Mina’s perfection as a woman is further emphasized as the story progresses. As literary critic Carol Senf states, “the second half of Dracula… shifts from the presentation of women as vampires to focus on a woman who is the antithesis of these destructive creatures” (34). Even after Mina is turned into a vampire, she continues to fulfill her established roles as a woman and act in ways that will benefit the men around her. For instance, Mina allows Van Helsing to hypnotize her as much as he might need in order to obtain information about the ringleader of the vampires. She also tells the men not to discuss their plans in front of her in fear of them getting back to Dracula, as much as it pains her to not know what the men are doing. Mina even goes as far as to make the men promise to kill her before she can betray them (Stevenson 139). As a model of domestic propriety, Mina rejects openness and the pursuit of her own desires, preferring instead to be dutiful and deferential towards the band of men (Senf 36). Although her physical body is tainted and scarred both from Dracula’s bites and the Host touching her forehead, Mina’s soul remains pure. It is this that sets her apart from the other vampire women. Because of her embodiment of the perfect woman of the time, Mina escapes the fate of the other women and even is able to take part in the destruction of Dracula.

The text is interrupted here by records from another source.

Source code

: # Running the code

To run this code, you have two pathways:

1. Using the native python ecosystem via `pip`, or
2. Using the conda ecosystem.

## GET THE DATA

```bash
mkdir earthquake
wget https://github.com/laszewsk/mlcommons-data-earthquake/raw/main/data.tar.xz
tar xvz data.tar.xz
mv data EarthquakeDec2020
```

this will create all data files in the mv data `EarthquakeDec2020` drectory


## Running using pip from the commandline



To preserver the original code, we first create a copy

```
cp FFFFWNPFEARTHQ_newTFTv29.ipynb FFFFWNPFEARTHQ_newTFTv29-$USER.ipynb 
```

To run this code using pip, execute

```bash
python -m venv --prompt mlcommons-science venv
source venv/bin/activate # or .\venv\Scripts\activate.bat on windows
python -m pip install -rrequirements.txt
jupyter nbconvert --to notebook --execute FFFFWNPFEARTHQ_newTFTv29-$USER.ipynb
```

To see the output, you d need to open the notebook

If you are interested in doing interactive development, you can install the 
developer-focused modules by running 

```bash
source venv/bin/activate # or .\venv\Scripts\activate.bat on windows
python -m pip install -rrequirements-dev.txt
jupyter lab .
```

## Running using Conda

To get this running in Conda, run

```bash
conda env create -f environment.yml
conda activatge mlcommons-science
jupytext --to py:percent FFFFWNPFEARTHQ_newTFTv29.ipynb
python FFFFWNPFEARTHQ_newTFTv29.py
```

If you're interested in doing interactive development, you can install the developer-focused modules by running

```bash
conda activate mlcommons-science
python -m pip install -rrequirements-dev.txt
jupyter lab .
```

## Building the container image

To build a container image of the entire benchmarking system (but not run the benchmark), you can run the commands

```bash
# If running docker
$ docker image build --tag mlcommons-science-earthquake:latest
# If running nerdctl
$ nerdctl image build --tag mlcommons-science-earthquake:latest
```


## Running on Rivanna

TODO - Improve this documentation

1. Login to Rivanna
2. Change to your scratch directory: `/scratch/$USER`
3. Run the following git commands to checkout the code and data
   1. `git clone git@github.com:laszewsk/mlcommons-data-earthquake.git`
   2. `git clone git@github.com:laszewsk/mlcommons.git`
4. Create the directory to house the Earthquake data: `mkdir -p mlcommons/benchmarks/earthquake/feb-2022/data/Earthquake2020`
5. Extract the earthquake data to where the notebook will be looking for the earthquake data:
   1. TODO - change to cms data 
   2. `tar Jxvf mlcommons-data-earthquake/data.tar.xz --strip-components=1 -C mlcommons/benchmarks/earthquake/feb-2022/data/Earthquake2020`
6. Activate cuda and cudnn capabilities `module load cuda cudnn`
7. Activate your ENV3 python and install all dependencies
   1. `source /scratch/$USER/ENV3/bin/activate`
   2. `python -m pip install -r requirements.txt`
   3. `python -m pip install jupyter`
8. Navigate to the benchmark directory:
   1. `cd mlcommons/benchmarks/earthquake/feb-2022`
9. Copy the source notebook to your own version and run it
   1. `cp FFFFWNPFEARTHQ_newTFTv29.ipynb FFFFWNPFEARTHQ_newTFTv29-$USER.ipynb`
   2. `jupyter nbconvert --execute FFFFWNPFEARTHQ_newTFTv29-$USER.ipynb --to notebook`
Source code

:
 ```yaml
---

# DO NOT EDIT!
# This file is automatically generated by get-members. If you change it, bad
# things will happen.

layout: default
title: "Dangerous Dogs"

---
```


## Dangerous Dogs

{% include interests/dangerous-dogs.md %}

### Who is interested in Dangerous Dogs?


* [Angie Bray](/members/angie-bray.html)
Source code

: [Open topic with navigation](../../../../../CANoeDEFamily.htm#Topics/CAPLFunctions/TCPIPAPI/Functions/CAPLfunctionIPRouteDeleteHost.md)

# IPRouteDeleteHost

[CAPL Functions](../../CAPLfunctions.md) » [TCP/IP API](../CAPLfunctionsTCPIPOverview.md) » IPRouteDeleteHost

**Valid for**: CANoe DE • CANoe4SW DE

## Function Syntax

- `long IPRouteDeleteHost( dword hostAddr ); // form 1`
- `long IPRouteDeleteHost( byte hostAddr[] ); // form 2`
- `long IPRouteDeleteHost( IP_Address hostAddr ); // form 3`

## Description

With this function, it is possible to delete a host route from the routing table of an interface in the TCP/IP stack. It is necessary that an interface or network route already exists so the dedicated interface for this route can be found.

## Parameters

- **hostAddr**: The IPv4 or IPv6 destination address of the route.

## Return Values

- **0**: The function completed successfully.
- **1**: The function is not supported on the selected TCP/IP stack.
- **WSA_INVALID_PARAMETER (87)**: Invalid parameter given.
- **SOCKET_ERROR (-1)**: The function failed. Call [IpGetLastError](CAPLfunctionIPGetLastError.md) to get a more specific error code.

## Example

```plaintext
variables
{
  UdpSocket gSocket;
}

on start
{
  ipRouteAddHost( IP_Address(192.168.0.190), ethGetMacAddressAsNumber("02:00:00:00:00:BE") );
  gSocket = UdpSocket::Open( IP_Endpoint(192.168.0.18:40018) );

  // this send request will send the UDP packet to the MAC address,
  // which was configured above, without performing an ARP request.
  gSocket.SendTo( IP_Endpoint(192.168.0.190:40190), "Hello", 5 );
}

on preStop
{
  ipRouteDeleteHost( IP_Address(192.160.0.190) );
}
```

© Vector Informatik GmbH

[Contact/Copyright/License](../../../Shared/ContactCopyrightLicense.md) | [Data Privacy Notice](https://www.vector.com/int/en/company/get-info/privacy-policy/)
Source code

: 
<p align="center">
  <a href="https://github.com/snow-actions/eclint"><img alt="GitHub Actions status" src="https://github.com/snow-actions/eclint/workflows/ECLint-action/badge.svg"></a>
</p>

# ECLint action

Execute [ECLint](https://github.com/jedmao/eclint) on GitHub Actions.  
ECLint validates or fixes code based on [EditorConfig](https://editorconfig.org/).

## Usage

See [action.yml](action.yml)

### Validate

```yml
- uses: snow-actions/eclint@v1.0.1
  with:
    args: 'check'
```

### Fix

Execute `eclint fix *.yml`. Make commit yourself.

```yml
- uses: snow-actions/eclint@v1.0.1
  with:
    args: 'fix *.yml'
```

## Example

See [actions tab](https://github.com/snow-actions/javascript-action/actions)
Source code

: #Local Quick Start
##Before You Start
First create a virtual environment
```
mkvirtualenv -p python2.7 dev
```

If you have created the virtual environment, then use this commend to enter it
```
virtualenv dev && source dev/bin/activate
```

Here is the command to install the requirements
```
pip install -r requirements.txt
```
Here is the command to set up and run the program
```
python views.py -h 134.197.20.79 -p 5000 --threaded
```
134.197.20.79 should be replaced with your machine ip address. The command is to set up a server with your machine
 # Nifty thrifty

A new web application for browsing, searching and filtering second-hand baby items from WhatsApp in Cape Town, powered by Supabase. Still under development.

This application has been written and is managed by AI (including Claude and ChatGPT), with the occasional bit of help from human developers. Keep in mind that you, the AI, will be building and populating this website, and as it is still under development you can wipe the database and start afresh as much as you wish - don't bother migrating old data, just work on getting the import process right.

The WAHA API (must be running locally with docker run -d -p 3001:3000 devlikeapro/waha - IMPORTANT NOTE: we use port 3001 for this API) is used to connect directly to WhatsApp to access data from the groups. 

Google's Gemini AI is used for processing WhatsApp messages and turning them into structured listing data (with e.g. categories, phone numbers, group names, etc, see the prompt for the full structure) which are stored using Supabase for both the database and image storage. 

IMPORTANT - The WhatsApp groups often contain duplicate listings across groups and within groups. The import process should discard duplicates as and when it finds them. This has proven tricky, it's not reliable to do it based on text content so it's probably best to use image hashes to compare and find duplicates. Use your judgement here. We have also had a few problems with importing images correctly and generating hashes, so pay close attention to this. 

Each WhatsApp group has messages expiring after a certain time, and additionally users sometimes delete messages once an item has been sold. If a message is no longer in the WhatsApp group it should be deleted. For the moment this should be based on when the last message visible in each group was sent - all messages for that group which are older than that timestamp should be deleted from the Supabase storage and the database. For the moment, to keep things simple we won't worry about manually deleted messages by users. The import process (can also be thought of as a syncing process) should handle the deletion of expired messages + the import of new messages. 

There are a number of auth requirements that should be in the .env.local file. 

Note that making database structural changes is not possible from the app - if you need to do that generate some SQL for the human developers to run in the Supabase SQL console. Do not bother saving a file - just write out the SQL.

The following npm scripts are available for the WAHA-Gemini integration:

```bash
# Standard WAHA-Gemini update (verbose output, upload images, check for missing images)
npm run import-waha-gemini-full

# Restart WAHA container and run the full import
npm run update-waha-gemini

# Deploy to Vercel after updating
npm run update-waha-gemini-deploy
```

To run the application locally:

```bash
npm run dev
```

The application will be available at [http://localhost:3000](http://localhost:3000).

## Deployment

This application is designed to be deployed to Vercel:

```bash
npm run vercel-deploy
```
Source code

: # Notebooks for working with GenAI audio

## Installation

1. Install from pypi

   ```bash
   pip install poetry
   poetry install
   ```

At the time Dracula was written, women were expected to follow their traditional Victorian gender roles, and Bram Stoker shows that straying from societal gender roles results in the destruction of a woman’s character. The three vampire women and Lucy become sexual, rebellious, and in turn evil creatures, and consequently they have all been destroyed by the end of the novel. Mina, on the other hand, adheres to conventional gender roles of the time period, and because of this she ends the novel alive and well. Evidently, not following traditional societal gender roles leads to the destruction of women’s characters in this novel.